• _WHAT THE TASK REQUIRES_
Report each line from the data below that holds the word "subsubsection".
--- START ---
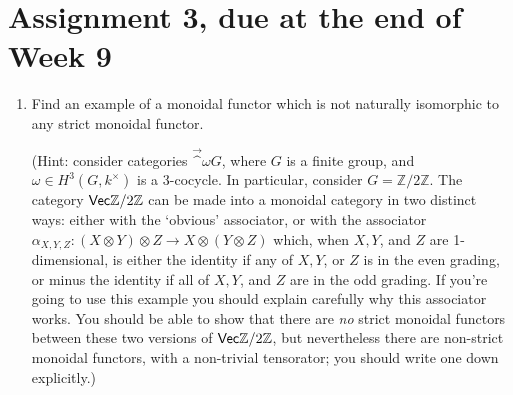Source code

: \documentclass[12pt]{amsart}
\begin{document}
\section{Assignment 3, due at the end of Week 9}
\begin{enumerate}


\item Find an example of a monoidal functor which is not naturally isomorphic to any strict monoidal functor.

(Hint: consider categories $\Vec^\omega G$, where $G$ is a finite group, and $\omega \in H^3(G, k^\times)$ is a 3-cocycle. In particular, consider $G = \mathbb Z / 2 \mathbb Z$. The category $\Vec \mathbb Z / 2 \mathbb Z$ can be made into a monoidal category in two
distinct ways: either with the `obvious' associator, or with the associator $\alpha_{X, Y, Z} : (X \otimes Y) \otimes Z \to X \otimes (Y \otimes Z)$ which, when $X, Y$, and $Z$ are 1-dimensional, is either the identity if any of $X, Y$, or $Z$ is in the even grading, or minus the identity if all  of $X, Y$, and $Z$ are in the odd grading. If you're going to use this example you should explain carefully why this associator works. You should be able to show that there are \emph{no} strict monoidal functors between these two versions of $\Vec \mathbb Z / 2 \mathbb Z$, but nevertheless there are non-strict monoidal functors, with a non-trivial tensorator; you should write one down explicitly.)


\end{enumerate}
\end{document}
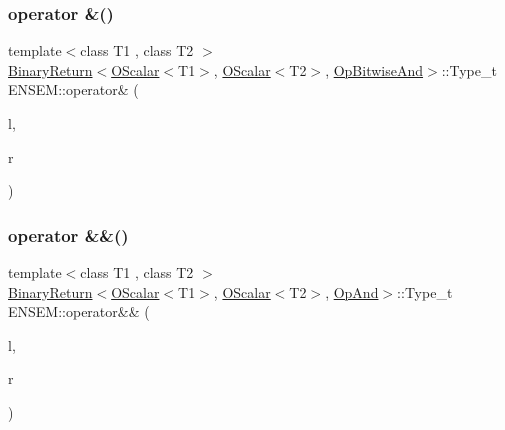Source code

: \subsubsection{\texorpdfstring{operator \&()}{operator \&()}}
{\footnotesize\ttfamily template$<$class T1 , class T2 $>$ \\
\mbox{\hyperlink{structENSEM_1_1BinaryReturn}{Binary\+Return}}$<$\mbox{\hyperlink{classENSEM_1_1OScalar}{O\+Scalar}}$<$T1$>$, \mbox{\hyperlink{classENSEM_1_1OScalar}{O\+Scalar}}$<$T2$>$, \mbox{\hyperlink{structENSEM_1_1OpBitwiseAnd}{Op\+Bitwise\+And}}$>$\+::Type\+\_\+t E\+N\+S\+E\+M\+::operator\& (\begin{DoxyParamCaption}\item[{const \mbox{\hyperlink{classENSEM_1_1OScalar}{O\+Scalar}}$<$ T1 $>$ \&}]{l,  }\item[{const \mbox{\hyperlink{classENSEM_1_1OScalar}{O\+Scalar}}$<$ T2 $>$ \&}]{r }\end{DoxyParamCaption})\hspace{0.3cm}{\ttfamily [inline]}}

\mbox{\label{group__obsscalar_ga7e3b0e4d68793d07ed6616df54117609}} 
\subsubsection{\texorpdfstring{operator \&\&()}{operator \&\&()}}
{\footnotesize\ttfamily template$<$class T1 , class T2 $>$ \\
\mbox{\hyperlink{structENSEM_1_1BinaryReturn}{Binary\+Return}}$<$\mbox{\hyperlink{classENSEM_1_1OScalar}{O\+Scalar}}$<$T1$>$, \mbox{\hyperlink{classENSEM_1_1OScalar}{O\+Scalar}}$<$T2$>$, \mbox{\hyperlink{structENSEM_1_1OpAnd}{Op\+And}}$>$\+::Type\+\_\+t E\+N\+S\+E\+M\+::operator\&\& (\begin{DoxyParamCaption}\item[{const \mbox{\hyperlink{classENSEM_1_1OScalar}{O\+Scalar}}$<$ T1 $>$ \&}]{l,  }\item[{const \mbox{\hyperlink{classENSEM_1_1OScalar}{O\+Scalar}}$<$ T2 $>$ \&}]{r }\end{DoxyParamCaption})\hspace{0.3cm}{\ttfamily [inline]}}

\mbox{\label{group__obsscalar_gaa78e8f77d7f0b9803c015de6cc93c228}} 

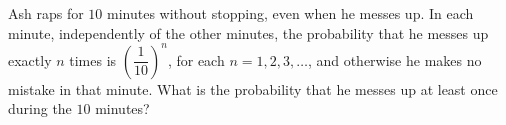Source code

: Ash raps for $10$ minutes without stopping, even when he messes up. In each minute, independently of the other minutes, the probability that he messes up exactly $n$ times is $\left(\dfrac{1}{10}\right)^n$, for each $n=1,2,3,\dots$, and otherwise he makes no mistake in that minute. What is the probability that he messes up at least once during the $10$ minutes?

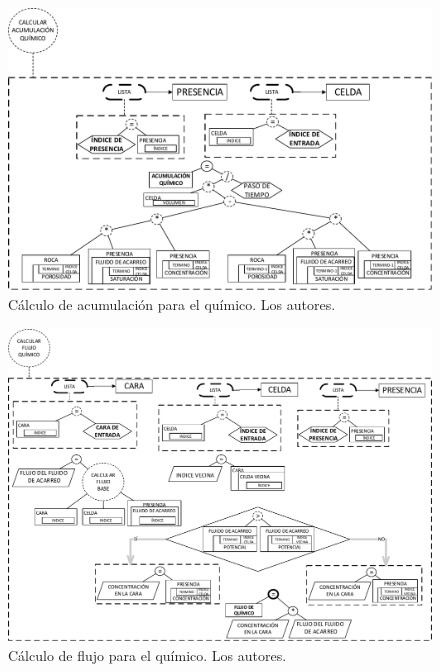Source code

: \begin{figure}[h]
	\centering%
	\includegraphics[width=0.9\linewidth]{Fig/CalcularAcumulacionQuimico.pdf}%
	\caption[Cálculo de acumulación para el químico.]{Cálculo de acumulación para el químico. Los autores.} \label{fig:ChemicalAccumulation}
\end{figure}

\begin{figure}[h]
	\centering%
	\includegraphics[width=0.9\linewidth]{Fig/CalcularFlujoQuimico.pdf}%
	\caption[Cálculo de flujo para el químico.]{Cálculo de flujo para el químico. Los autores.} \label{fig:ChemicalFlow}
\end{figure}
--- END ---
• _ANSWER TO THE PROBLEM_
: \subsubsection{\texorpdfstring{operator \&()}{operator \&()}}
\subsubsection{\texorpdfstring{operator \&\&()}{operator \&\&()}}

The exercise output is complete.